- [Exercise details]
Each record should be copied exactly into the answer, and no picture should go with it.

- [Listed records]
########

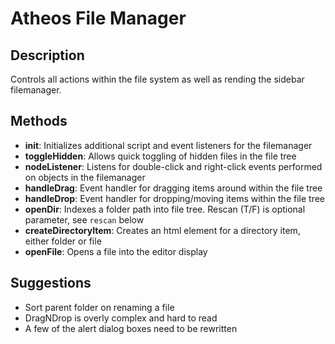 # Atheos File Manager

## Description
Controls all actions within the file system as well as rending the sidebar filemanager.

## Methods
 - **init**: Initializes additional script and event listeners for the filemanager
 - **toggleHidden**: Allows quick toggling of hidden files in the file tree
 - **nodeListener**: Listens for double-click and right-click events performed on objects in the filemanager
 - **handleDrag**: Event handler for dragging items around within the file tree
 - **handleDrop**: Event handler for dropping/moving items within the file tree
 - **openDir**: Indexes a folder path into file tree. Rescan (T/F) is optional parameter, see `rescan` below
 - **createDirectoryItem**: Creates an html element for a directory item, either folder or file
 - **openFile**: Opens a file into the editor display

## Suggestions
 - Sort parent folder on renaming a file
 - DragNDrop is overly complex and hard to read
 - A few of the alert dialog boxes need to be rewritten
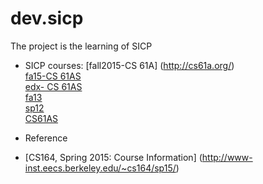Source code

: dev.sicp
========
The project is the learning of SICP

* SICP courses:
   [fall2015-CS 61A] (http://cs61a.org/)  
   [fa15-CS 61AS](http://www.cs61as.org/index.html)  
   [edx- CS 61AS](https://edge.edx.org/courses/course-v1:UCBerkeley+CS61AS+Spring_2015/courseware/59af4a08fc674596ac07d8a1f06ab667/)  
   [fa13](http://www-inst.eecs.berkeley.edu/~cs61a/fa13/)  
   [sp12](http://inst.eecs.berkeley.edu/~cs61a/sp12/index.html)  
   [CS61AS](https://edge.edx.org/courses/UCBerkeleyX/CS61AS/2014_Spring/courseware/59af4a08fc674596ac07d8a1f06ab667/)  
   
* Reference
 - [CS164, Spring 2015: Course Information] (http://www-inst.eecs.berkeley.edu/~cs164/sp15/)
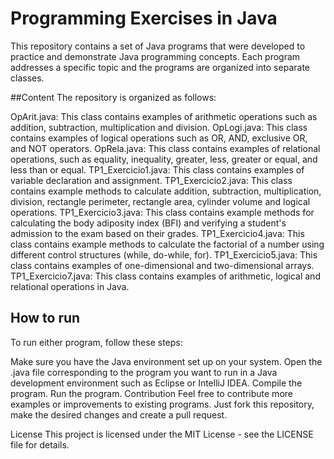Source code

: # Programming Exercises in Java
This repository contains a set of Java programs that were developed to practice and demonstrate Java programming concepts. Each program addresses a specific topic and the programs are organized into separate classes.

##Content
The repository is organized as follows:

OpArit.java: This class contains examples of arithmetic operations such as addition, subtraction, multiplication and division.
OpLogi.java: This class contains examples of logical operations such as OR, AND, exclusive OR, and NOT operators.
OpRela.java: This class contains examples of relational operations, such as equality, inequality, greater, less, greater or equal, and less than or equal.
TP1_Exercicio1.java: This class contains examples of variable declaration and assignment.
TP1_Exercicio2.java: This class contains example methods to calculate addition, subtraction, multiplication, division, rectangle perimeter, rectangle area, cylinder volume and logical operations.
TP1_Exercicio3.java: This class contains example methods for calculating the body adiposity index (BFI) and verifying a student's admission to the exam based on their grades.
TP1_Exercicio4.java: This class contains example methods to calculate the factorial of a number using different control structures (while, do-while, for).
TP1_Exercicio5.java: This class contains examples of one-dimensional and two-dimensional arrays.
TP1_Exercicio7.java: This class contains examples of arithmetic, logical and relational operations in Java.

## How to run
To run either program, follow these steps:

Make sure you have the Java environment set up on your system.
Open the .java file corresponding to the program you want to run in a Java development environment such as Eclipse or IntelliJ IDEA.
Compile the program.
Run the program.
Contribution
Feel free to contribute more examples or improvements to existing programs. Just fork this repository, make the desired changes and create a pull request.

License
This project is licensed under the MIT License - see the LICENSE file for details.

########

- [Solution to this task]
 # Atheos File Manager

## Description
Controls all actions within the file system as well as rending the sidebar filemanager.

## Methods
 - **init**: Initializes additional script and event listeners for the filemanager
 - **toggleHidden**: Allows quick toggling of hidden files in the file tree
 - **nodeListener**: Listens for double-click and right-click events performed on objects in the filemanager
 - **handleDrag**: Event handler for dragging items around within the file tree
 - **handleDrop**: Event handler for dropping/moving items within the file tree
 - **openDir**: Indexes a folder path into file tree. Rescan (T/F) is optional parameter, see `rescan` below
 - **createDirectoryItem**: Creates an html element for a directory item, either folder or file
 - **openFile**: Opens a file into the editor display

## Suggestions
 - Sort parent folder on renaming a file
 - DragNDrop is overly complex and hard to read
 - A few of the alert dialog boxes need to be rewritten
Source code

: dev.sicp
========
The project is the learning of SICP

* SICP courses:
   [fall2015-CS 61A] (http://cs61a.org/)  
   [fa15-CS 61AS](http://www.cs61as.org/index.html)  
   [edx- CS 61AS](https://edge.edx.org/courses/course-v1:UCBerkeley+CS61AS+Spring_2015/courseware/59af4a08fc674596ac07d8a1f06ab667/)  
   [fa13](http://www-inst.eecs.berkeley.edu/~cs61a/fa13/)  
   [sp12](http://inst.eecs.berkeley.edu/~cs61a/sp12/index.html)  
   [CS61AS](https://edge.edx.org/courses/UCBerkeleyX/CS61AS/2014_Spring/courseware/59af4a08fc674596ac07d8a1f06ab667/)  
   
* Reference
 - [CS164, Spring 2015: Course Information] (http://www-inst.eecs.berkeley.edu/~cs164/sp15/)
Source code

: # Programming Exercises in Java
This repository contains a set of Java programs that were developed to practice and demonstrate Java programming concepts. Each program addresses a specific topic and the programs are organized into separate classes.

##Content
The repository is organized as follows:

OpArit.java: This class contains examples of arithmetic operations such as addition, subtraction, multiplication and division.
OpLogi.java: This class contains examples of logical operations such as OR, AND, exclusive OR, and NOT operators.
OpRela.java: This class contains examples of relational operations, such as equality, inequality, greater, less, greater or equal, and less than or equal.
TP1_Exercicio1.java: This class contains examples of variable declaration and assignment.
TP1_Exercicio2.java: This class contains example methods to calculate addition, subtraction, multiplication, division, rectangle perimeter, rectangle area, cylinder volume and logical operations.
TP1_Exercicio3.java: This class contains example methods for calculating the body adiposity index (BFI) and verifying a student's admission to the exam based on their grades.
TP1_Exercicio4.java: This class contains example methods to calculate the factorial of a number using different control structures (while, do-while, for).
TP1_Exercicio5.java: This class contains examples of one-dimensional and two-dimensional arrays.
TP1_Exercicio7.java: This class contains examples of arithmetic, logical and relational operations in Java.

## How to run
To run either program, follow these steps:

Make sure you have the Java environment set up on your system.
Open the .java file corresponding to the program you want to run in a Java development environment such as Eclipse or IntelliJ IDEA.
Compile the program.
Run the program.
Contribution
Feel free to contribute more examples or improvements to existing programs. Just fork this repository, make the desired changes and create a pull request.

License
This project is licensed under the MIT License - see the LICENSE file for details.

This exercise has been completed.